Growth, entropy and commutativity of algebras satisfying prescribed relations

TL;DR

This paper investigates the growth, entropy, and commutativity of algebras defined by specific relations, extending Golod-Shafarevich theory, constructing examples with various growth behaviors, and answering open questions in algebraic structure and noncommutative singularities.

Contribution

It provides new bounds on growth functions of Golod-Shafarevich algebras, constructs algebras with prescribed subexponential growth, and addresses open questions on algebraic commutativity and nil algebras.

Findings

Bounds for growth functions based on relations

Construction of algebras with subexponential growth

Answering open questions on algebraic commutativity

Abstract

In 1964, Golod and Shafarevich found that, provided that the number of relations of each degree satisfy some bounds, there exist infinitely dimensional algebras satisfying the relations.
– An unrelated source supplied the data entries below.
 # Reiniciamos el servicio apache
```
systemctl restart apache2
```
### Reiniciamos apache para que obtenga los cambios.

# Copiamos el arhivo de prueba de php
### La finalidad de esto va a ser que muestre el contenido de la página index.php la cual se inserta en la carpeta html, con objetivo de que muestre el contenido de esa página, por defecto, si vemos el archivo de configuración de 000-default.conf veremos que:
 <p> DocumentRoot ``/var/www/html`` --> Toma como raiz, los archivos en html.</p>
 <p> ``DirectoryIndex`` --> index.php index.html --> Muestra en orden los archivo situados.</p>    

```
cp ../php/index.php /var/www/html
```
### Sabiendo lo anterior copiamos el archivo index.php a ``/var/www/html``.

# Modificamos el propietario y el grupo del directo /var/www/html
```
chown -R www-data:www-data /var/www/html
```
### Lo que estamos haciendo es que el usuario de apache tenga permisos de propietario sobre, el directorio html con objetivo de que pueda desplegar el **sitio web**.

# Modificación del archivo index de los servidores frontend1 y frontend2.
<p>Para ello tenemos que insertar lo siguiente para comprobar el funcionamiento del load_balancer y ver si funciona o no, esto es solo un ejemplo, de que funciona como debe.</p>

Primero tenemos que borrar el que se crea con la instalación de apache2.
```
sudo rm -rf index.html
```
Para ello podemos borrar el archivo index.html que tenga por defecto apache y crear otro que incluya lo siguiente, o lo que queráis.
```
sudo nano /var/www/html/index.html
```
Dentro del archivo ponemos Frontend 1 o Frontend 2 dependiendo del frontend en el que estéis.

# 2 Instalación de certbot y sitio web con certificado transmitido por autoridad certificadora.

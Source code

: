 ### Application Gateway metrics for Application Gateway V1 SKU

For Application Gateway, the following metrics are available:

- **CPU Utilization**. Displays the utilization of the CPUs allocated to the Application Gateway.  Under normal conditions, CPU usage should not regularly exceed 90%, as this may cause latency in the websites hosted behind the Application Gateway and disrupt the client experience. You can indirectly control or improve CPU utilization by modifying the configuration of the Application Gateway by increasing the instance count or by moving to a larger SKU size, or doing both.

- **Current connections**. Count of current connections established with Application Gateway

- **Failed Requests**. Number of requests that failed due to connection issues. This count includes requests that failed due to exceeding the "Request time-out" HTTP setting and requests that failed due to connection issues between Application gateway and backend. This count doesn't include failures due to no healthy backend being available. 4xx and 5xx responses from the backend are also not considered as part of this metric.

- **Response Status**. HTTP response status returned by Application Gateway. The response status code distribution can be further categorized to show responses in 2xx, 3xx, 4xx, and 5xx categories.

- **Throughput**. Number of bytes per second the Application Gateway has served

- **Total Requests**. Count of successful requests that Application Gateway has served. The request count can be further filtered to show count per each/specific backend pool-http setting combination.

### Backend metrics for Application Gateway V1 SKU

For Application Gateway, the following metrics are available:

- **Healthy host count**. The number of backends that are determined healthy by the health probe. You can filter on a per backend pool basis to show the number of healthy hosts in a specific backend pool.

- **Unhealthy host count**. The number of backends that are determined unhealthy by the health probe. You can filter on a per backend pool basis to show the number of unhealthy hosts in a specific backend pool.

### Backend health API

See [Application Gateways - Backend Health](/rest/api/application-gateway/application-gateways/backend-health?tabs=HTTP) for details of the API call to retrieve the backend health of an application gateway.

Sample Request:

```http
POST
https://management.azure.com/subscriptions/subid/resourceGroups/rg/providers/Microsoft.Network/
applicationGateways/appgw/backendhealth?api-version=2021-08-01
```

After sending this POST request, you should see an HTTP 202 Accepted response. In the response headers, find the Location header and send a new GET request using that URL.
These algebras are called Golod-Shafarevich algebras. This paper provides bounds for the growth function on images of Golod-Shafarevich algebras based upon the number of defining relations. This extends results from [32], [33]. Lower bounds of growth for constructed algebras are also obtained, permitting the construction of algebras with various growth functions of various entropies. In particular, the paper answers a question by Drensky [7] by constructing algebras with subexponential growth satisfying given relations, under mild assumption on the number of generating relations of each degree. Examples of nil algebras with neither polynomial nor exponential growth over uncountable fields are also constructed, answering a question by Zelmanov [40]. Recently, several open questions concerning the commutativity of algebras satisfying a prescribed number of defining relations have arisen from the study of noncommutative singularities. Additionally, this paper solves one such question, posed by Donovan and Wemyss in [8].